Machines eventually fail, but rarely does it just suddenly happen. In reality, there are hundreds, possibly even thousands, of events hidden in machine data that signal when a machine is going to fail. The challenge has been finding a way to capture all those events in a cost-effective way that would allow organizations to analyze them events with an eye toward predicting when a particular machine or device might fail.
With that goal in mind, GE Intelligent Platforms today launched a Proficy Monitoring and Analysis suite of Big Data analytics applications based on Hadoop.
According to Brian Courtney, general manager for industrial data intelligence at GE Intelligent Platforms, machine data can reliably predict when a machine is in the early stages of failure. That information then allows the owner of the machine to apply predictive maintenance in a way that avoids costly downtime.
As part of the deployment process, GE works with organizations to set up Proficy Monitoring and Analysis so that GE essentially functions as the organization’s data scientist. Once the software is up and running, GE then hands off the management of the Big Data application to the customer.
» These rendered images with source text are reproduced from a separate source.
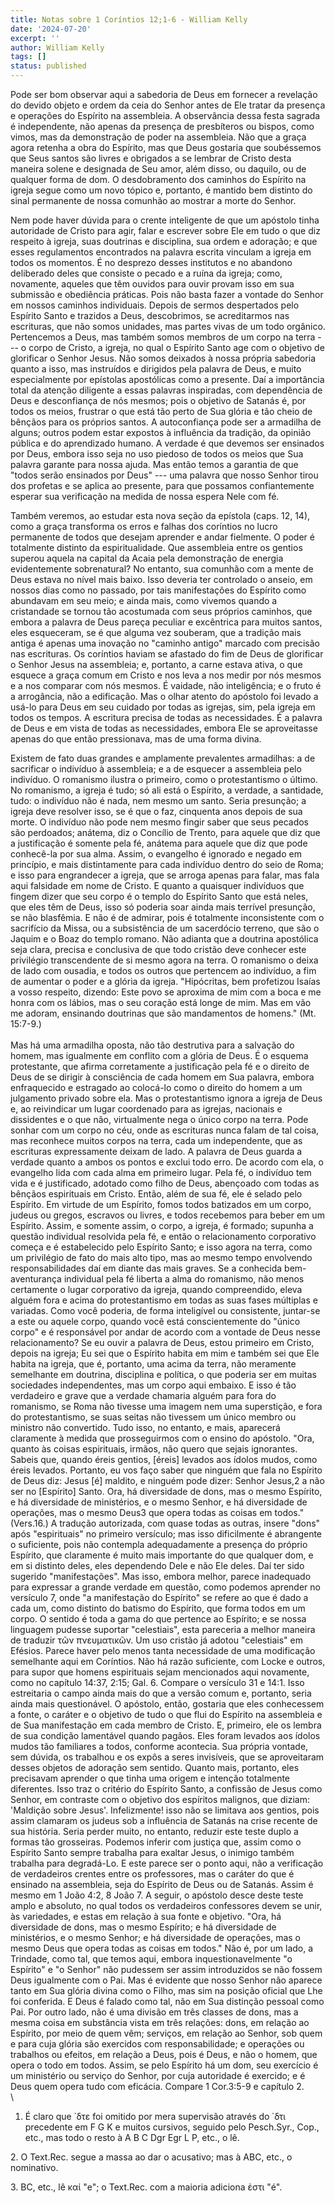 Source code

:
 ```yaml
---
title: Notas sobre 1 Coríntios 12;1-6 - William Kelly
date: '2024-07-20'
excerpt: ''
author: William Kelly
tags: []
status: published
---
```

Pode ser bom observar aqui a sabedoria de Deus em fornecer a revelação
do devido objeto e ordem da ceia do Senhor antes de Ele tratar da
presença e operações do Espírito na assembleia. A observância dessa
festa sagrada é independente, não apenas da presença de presbíteros ou
bispos, como vimos, mas da demonstração de poder na assembleia. Não que
a graça agora retenha a obra do Espírito, mas que Deus gostaria que
soubéssemos que Seus santos são livres e obrigados a se lembrar de
Cristo desta maneira solene e designada de Seu amor, além disso, ou
daquilo, ou de qualquer forma de dom. O desdobramento dos caminhos do
Espírito na igreja segue como um novo tópico e, portanto, é mantido bem
distinto do sinal permanente de nossa comunhão ao mostrar a morte do
Senhor.

Nem pode haver dúvida para o crente inteligente de que um apóstolo tinha
autoridade de Cristo para agir, falar e escrever sobre Ele em tudo o que
diz respeito à igreja, suas doutrinas e disciplina, sua ordem e
adoração; e que esses regulamentos encontrados na palavra escrita
vinculam a igreja em todos os momentos. É no desprezo desses institutos
e no abandono deliberado deles que consiste o pecado e a ruína da
igreja; como, novamente, aqueles que têm ouvidos para ouvir provam isso
em sua submissão e obediência práticas. Pois não basta fazer a vontade
do Senhor em nossos caminhos individuais. Depois de sermos despertados
pelo Espírito Santo e trazidos a Deus, descobrimos, se acreditarmos nas
escrituras, que não somos unidades, mas partes vivas de um todo
orgânico. Pertencemos a Deus, mas também somos membros de um corpo na
terra --- o corpo de Cristo, a igreja, no qual o Espírito Santo age com
o objetivo de glorificar o Senhor Jesus. Não somos deixados à nossa
própria sabedoria quanto a isso, mas instruídos e dirigidos pela palavra
de Deus, e muito especialmente por epístolas apostólicas como a
presente. Daí a importância total da atenção diligente a essas palavras
inspiradas, com dependência de Deus e desconfiança de nós mesmos; pois o
objetivo de Satanás é, por todos os meios, frustrar o que está tão perto
de Sua glória e tão cheio de bênçãos para os próprios santos. A
autoconfiança pode ser a armadilha de alguns; outros podem estar
expostos à influência da tradição, da opinião pública e do aprendizado
humano. A verdade é que devemos ser ensinados por Deus, embora isso seja
no uso piedoso de todos os meios que Sua palavra garante para nossa
ajuda. Mas então temos a garantia de que \"todos serão ensinados por
Deus\" --- uma palavra que nosso Senhor tirou dos profetas e se aplica
ao presente, para que possamos confiantemente esperar sua verificação na
medida de nossa espera Nele com fé.

Também veremos, ao estudar esta nova seção da epístola (caps. 12, 14),
como a graça transforma os erros e falhas dos coríntios no lucro
permanente de todos que desejam aprender e andar fielmente. O poder é
totalmente distinto da espiritualidade. Que assembleia entre os gentios
superou aquela na capital da Acaia pela demonstração de energia
evidentemente sobrenatural? No entanto, sua comunhão com a mente de Deus
estava no nível mais baixo. Isso deveria ter controlado o anseio, em
nossos dias como no passado, por tais manifestações do Espírito como
abundavam em seu meio; e ainda mais, como vivemos quando a cristandade
se tornou tão acostumada com seus próprios caminhos, que embora a
palavra de Deus pareça peculiar e excêntrica para muitos santos, eles
esqueceram, se é que alguma vez souberam, que a tradição mais antiga é
apenas uma inovação no \"caminho antigo\" marcado com precisão nas
escrituras. Os coríntios haviam se afastado do fim de Deus de glorificar
o Senhor Jesus na assembleia; e, portanto, a carne estava ativa, o que
esquece a graça comum em Cristo e nos leva a nos medir por nós mesmos e
a nos comparar com nós mesmos. É vaidade, não inteligência; e o fruto é
a arrogância, não a edificação. Mas o olhar atento do apóstolo foi
levado a usá-lo para Deus em seu cuidado por todas as igrejas, sim, pela
igreja em todos os tempos. A escritura precisa de todas as necessidades.
É a palavra de Deus e em vista de todas as necessidades, embora Ele se
aproveitasse apenas do que então pressionava, mas de uma forma divina.

Existem de fato duas grandes e amplamente prevalentes armadilhas: a de
sacrificar o indivíduo à assembleia; e a de esquecer a assembleia pelo
indivíduo. O romanismo ilustra o primeiro, como o protestantismo o
último. No romanismo, a igreja é tudo; só ali está o Espírito, a
verdade, a santidade, tudo: o indivíduo não é nada, nem mesmo um santo.
Seria presunção; a igreja deve resolver isso, se é que o faz, cinquenta
anos depois de sua morte. O indivíduo não pode nem mesmo fingir saber
que seus pecados são perdoados; anátema, diz o Concílio de Trento, para
aquele que diz que a justificação é somente pela fé, anátema para aquele
que diz que pode conhecê-la por sua alma. Assim, o evangelho é ignorado
e negado em princípio, e mais distintamente para cada indivíduo dentro
do seio de Roma; e isso para engrandecer a igreja, que se arroga apenas
para falar, mas fala aqui falsidade em nome de Cristo. E quanto a
quaisquer indivíduos que fingem dizer que seu corpo é o templo do
Espírito Santo que está neles, que eles têm de Deus, isso só poderia
soar ainda mais terrível presunção, se não blasfêmia. E não é de
admirar, pois é totalmente inconsistente com o sacrifício da Missa, ou a
subsistência de um sacerdócio terreno, que são o Jaquim e o Boaz do
templo romano. Não adianta que a doutrina apostólica seja clara, precisa
e conclusiva de que todo cristão deve conhecer este privilégio
transcendente de si mesmo agora na terra. O romanismo o deixa de lado
com ousadia, e todos os outros que pertencem ao indivíduo, a fim de
aumentar o poder e a glória da igreja. \"Hipócritas, bem profetizou
Isaías a vosso respeito, dizendo: Este povo se aproxima de mim com a
boca e me honra com os lábios, mas o seu coração está longe de mim. Mas
em vão me adoram, ensinando doutrinas que são mandamentos de homens.\"
(Mt. 15:7-9.)\
\
Mas há uma armadilha oposta, não tão destrutiva para a salvação do
homem, mas igualmente em conflito com a glória de Deus. É o esquema
protestante, que afirma corretamente a justificação pela fé e o direito
de Deus de se dirigir à consciência de cada homem em Sua palavra, embora
enfraquecido e estragado ao colocá-lo como o direito do homem a um
julgamento privado sobre ela. Mas o protestantismo ignora a igreja de
Deus e, ao reivindicar um lugar coordenado para as igrejas, nacionais e
dissidentes e o que não, virtualmente nega o único corpo na terra. Pode
sonhar com um corpo no céu, onde as escrituras nunca falam de tal coisa,
mas reconhece muitos corpos na terra, cada um independente, que as
escrituras expressamente deixam de lado. A palavra de Deus guarda a
verdade quanto a ambos os pontos e exclui todo erro. De acordo com ela,
o evangelho lida com cada alma em primeiro lugar. Pela fé, o indivíduo
tem vida e é justificado, adotado como filho de Deus, abençoado com
todas as bênçãos espirituais em Cristo. Então, além de sua fé, ele é
selado pelo Espírito. Em virtude de um Espírito, fomos todos batizados
em um corpo, judeus ou gregos, escravos ou livres, e todos recebemos
para beber em um Espírito. Assim, e somente assim, o corpo, a igreja, é
formado; supunha a questão individual resolvida pela fé, e então o
relacionamento corporativo começa e é estabelecido pelo Espírito Santo;
e isso agora na terra, como um privilégio de fato do mais alto tipo, mas
ao mesmo tempo envolvendo responsabilidades daí em diante das mais
graves. Se a conhecida bem-aventurança individual pela fé liberta a alma
do romanismo, não menos certamente o lugar corporativo da igreja, quando
compreendido, eleva alguém fora e acima do protestantismo em todas as
suas fases múltiplas e variadas. Como você poderia, de forma inteligível
ou consistente, juntar-se a este ou aquele corpo, quando você está
conscientemente do \"único corpo\" e é responsável por andar de acordo
com a vontade de Deus nesse relacionamento? Se eu ouvir a palavra de
Deus, estou primeiro em Cristo, depois na igreja; Eu sei que o Espírito
habita em mim e também sei que Ele habita na igreja, que é, portanto,
uma acima da terra, não meramente semelhante em doutrina, disciplina e
política, o que poderia ser em muitas sociedades independentes, mas um
corpo aqui embaixo. E isso é tão verdadeiro e grave que a verdade
chamaria alguém para fora do romanismo, se Roma não tivesse uma imagem
nem uma superstição, e fora do protestantismo, se suas seitas não
tivessem um único membro ou ministro não convertido. Tudo isso, no
entanto, e mais, aparecerá claramente à medida que prosseguirmos com o
ensino do apóstolo. \"Ora, quanto às coisas espirituais, irmãos, não
quero que sejais ignorantes. Sabeis que, quando éreis gentios, \[éreis\]
levados aos ídolos mudos, como éreis levados. Portanto, eu vos faço
saber que ninguém que fala no Espírito de Deus diz: Jesus \[é\] maldito,
e ninguém pode dizer: Senhor Jesus,2 a não ser no \[Espírito\] Santo.
Ora, há diversidade de dons, mas o mesmo Espírito, e há diversidade de
ministérios, e o mesmo Senhor, e há diversidade de operações, mas o
mesmo Deus3 que opera todas as coisas em todos.\" (Vers.16.) A tradução
autorizada, com quase todas as outras, insere \"dons\" após
\"espirituais\" no primeiro versículo; mas isso dificilmente é
abrangente o suficiente, pois não contempla adequadamente a presença do
próprio Espírito, que claramente é muito mais importante do que qualquer
dom, e em si distinto deles, eles dependendo Dele e não Ele deles. Daí
ter sido sugerido \"manifestações\". Mas isso, embora melhor, parece
inadequado para expressar a grande verdade em questão, como podemos
aprender no versículo 7, onde \"a manifestação do Espírito\" se refere
ao que é dado a cada um, como distinto do batismo do Espírito, que forma
todos em um corpo. O sentido é toda a gama do que pertence ao Espírito;
e se nossa linguagem pudesse suportar \"celestiais\", esta pareceria a
melhor maneira de traduzir τῶν πνευματικῶν. Um uso cristão já adotou
\"celestiais\" em Efésios. Parece haver pelo menos tanta necessidade de
uma modificação semelhante aqui em Coríntios. Não há razão suficiente,
com Locke e outros, para supor que homens espirituais sejam mencionados
aqui novamente, como no capítulo 14:37, 2:15; Gal. 6. Compare o
versículo 31 e 14:1. Isso estreitaria o campo ainda mais do que a versão
comum e, portanto, seria ainda mais questionável. O apóstolo, então,
gostaria que eles conhecessem a fonte, o caráter e o objetivo de tudo o
que flui do Espírito na assembleia e de Sua manifestação em cada membro
de Cristo. E, primeiro, ele os lembra de sua condição lamentável quando
pagãos. Eles foram levados aos ídolos mudos tão familiares a todos,
conforme acontecia. Sua própria vontade, sem dúvida, os trabalhou e os
expôs a seres invisíveis, que se aproveitaram desses objetos de adoração
sem sentido. Quanto mais, portanto, eles precisavam aprender o que tinha
uma origem e intenção totalmente diferentes. Isso traz o critério do
Espírito Santo, a confissão de Jesus como Senhor, em contraste com o
objetivo dos espíritos malignos, que diziam: \'Maldição sobre Jesus\'.
Infelizmente! isso não se limitava aos gentios, pois assim clamaram os
judeus sob a influência de Satanás na crise recente de sua história.
Seria perder muito, no entanto, reduzir este teste duplo a formas tão
grosseiras. Podemos inferir com justiça que, assim como o Espírito Santo
sempre trabalha para exaltar Jesus, o inimigo também trabalha para
degradá-Lo. E este parece ser o ponto aqui, não a verificação de
verdadeiros crentes entre os professores, mas o caráter do que é
ensinado na assembleia, seja do Espírito de Deus ou de Satanás. Assim é
mesmo em 1 João 4:2, 8 João 7. A seguir, o apóstolo desce deste teste
amplo e absoluto, no qual todos os verdadeiros confessores devem se
unir, às variedades, e estas em relação à sua fonte e objetivo. \"Ora,
há diversidade de dons, mas o mesmo Espírito; e há diversidade de
ministérios, e o mesmo Senhor; e há diversidade de operações, mas o
mesmo Deus que opera todas as coisas em todos.\" Não é, por um lado, a
Trindade, como tal, que temos aqui, embora inquestionavelmente \"o
Espírito\" e \"o Senhor\" não pudessem ser assim introduzidos se não
fossem Deus igualmente com o Pai. Mas é evidente que nosso Senhor não
aparece tanto em Sua glória divina como o Filho, mas sim na posição
oficial que Lhe foi conferida. E Deus é falado como tal, não em Sua
distinção pessoal como Pai. Por outro lado, não é uma divisão em três
classes de dons, mas a mesma coisa em substância vista em três relações:
dons, em relação ao Espírito, por meio de quem vêm; serviços, em relação
ao Senhor, sob quem e para cuja glória são exercidos com
responsabilidade; e operações ou trabalhos ou efeitos, em relação a
Deus, pois é Deus, e não o homem, que opera o todo em todos. Assim, se
pelo Espírito há um dom, seu exercício é um ministério ou serviço do
Senhor, por cuja autoridade é exercido; e é Deus quem opera tudo com
eficácia. Compare 1 Cor.3:5-9 e capítulo 2.\
\
1. É claro que ΄δτε foi omitido por mera supervisão através do ΄δτι
precedente em F G Κ e muitos cursivos, seguido pelo Pesch.Syr., Cop.,
etc., mas todo o resto à A Β C Dgr Egr L P, etc., o lê.

2\. O Text.Rec. segue a massa ao dar o acusativo; mas à ABC, etc., o
nominativo.

3\. BC, etc., lê καί "e"; o Text.Rec. com a maioria adiciona ἐστι "é".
Customers have the option of then deploying Proficy Monitoring and Analysis on premise, using the Pivotal platform-as-a-service (PaaS) platform that GE is setting up on Amazon Web Services or any other cloud computing platform that is compatible with the Cloud Foundry PaaS platform developed by Pivotal.
Courtney says that from an IT perspective, the biggest challenge with Big Data analytics is convincing managers on a factory floor that it’s possible to predict when a machine will fail. But once everyone comes to terms with the idea that there are signals in the machine data that are indicators of imminent failure, interest in maintaining factory uptime usually carries the day.
Proficy Monitoring and Analysis software is the latest instance of what GE describes as a concerted push into an Industrial Internet that is based on an “Internet of Things” phenomenon, which industry analysts predict will be a $514 billion market by 2020. Of course, none of that will mean a thing if we can’t find a way to practically apply any of that data all those devices are about to generate.